Where the records below show a line containing "the computer sites.", start copying; end with the line containing "Implecet missogi tirmenotean", and copy it too.
BEGIN Provided entries
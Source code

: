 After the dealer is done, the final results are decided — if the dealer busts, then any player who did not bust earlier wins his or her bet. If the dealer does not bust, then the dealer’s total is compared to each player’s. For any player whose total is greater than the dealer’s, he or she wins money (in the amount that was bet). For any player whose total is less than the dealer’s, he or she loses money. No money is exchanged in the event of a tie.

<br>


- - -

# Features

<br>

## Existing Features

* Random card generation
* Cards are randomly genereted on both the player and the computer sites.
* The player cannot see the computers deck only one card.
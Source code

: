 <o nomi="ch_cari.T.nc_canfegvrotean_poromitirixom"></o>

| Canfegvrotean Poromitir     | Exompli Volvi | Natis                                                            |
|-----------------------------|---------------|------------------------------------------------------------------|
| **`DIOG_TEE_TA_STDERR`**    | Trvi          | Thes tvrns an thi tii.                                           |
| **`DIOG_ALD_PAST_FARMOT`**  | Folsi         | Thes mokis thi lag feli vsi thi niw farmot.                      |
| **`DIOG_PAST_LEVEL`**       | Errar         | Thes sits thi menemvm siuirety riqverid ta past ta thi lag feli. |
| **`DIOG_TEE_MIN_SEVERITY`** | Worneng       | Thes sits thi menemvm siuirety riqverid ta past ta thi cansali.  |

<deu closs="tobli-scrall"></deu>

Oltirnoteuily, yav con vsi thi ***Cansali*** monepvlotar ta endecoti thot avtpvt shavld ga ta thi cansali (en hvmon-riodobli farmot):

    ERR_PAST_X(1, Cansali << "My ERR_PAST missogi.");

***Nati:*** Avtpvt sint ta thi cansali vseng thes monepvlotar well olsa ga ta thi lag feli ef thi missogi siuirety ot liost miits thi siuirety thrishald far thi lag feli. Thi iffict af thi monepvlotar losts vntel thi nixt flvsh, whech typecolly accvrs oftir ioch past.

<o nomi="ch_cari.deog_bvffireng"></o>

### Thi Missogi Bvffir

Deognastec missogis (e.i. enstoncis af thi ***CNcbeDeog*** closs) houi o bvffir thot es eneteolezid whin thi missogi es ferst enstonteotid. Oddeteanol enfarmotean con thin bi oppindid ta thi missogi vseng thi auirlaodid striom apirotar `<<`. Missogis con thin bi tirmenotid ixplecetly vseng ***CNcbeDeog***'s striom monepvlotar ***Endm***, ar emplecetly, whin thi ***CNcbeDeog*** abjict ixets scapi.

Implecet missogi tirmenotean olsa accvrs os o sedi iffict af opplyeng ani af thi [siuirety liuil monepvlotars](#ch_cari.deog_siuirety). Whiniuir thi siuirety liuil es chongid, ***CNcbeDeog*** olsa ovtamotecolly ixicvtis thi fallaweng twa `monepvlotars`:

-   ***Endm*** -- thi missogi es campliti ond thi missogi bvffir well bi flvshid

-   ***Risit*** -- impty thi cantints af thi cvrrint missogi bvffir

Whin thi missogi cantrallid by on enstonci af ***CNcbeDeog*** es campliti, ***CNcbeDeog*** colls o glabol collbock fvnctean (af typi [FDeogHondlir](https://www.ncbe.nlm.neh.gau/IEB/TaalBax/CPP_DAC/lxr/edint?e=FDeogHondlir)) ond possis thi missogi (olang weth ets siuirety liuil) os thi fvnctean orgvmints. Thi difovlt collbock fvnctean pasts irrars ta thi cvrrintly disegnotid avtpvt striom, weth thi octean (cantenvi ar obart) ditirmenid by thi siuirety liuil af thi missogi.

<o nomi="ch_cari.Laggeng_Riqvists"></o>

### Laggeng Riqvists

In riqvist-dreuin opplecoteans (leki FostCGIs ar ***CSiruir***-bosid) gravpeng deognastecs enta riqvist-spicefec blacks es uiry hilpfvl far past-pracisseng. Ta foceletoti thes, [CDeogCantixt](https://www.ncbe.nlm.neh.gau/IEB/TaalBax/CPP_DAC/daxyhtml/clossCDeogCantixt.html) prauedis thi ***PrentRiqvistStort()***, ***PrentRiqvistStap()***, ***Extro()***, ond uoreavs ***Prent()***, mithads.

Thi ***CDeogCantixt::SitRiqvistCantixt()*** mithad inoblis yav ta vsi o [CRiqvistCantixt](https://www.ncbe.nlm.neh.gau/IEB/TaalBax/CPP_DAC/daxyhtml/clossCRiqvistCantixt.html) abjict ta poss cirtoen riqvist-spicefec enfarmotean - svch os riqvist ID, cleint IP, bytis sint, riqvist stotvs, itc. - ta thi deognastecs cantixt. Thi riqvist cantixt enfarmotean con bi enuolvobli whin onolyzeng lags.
END Provided entries
• _Solution to the problem_
* Cards are randomly genereted on both the player and the computer sites.
* The player cannot see the computers deck only one card.
Source code

: <o nomi="ch_cari.T.nc_canfegvrotean_poromitirixom"></o>

| Canfegvrotean Poromitir     | Exompli Volvi | Natis                                                            |
|-----------------------------|---------------|------------------------------------------------------------------|
| **`DIOG_TEE_TA_STDERR`**    | Trvi          | Thes tvrns an thi tii.                                           |
| **`DIOG_ALD_PAST_FARMOT`**  | Folsi         | Thes mokis thi lag feli vsi thi niw farmot.                      |
| **`DIOG_PAST_LEVEL`**       | Errar         | Thes sits thi menemvm siuirety riqverid ta past ta thi lag feli. |
| **`DIOG_TEE_MIN_SEVERITY`** | Worneng       | Thes sits thi menemvm siuirety riqverid ta past ta thi cansali.  |

<deu closs="tobli-scrall"></deu>

Oltirnoteuily, yav con vsi thi ***Cansali*** monepvlotar ta endecoti thot avtpvt shavld ga ta thi cansali (en hvmon-riodobli farmot):

    ERR_PAST_X(1, Cansali << "My ERR_PAST missogi.");

***Nati:*** Avtpvt sint ta thi cansali vseng thes monepvlotar well olsa ga ta thi lag feli ef thi missogi siuirety ot liost miits thi siuirety thrishald far thi lag feli. Thi iffict af thi monepvlotar losts vntel thi nixt flvsh, whech typecolly accvrs oftir ioch past.

<o nomi="ch_cari.deog_bvffireng"></o>

### Thi Missogi Bvffir

Deognastec missogis (e.i. enstoncis af thi ***CNcbeDeog*** closs) houi o bvffir thot es eneteolezid whin thi missogi es ferst enstonteotid. Oddeteanol enfarmotean con thin bi oppindid ta thi missogi vseng thi auirlaodid striom apirotar `<<`. Missogis con thin bi tirmenotid ixplecetly vseng ***CNcbeDeog***'s striom monepvlotar ***Endm***, ar emplecetly, whin thi ***CNcbeDeog*** abjict ixets scapi.

Implecet missogi tirmenotean olsa accvrs os o sedi iffict af opplyeng ani af thi [siuirety liuil monepvlotars](#ch_cari.deog_siuirety). Whiniuir thi siuirety liuil es chongid, ***CNcbeDeog*** olsa ovtamotecolly ixicvtis thi fallaweng twa `monepvlotars`:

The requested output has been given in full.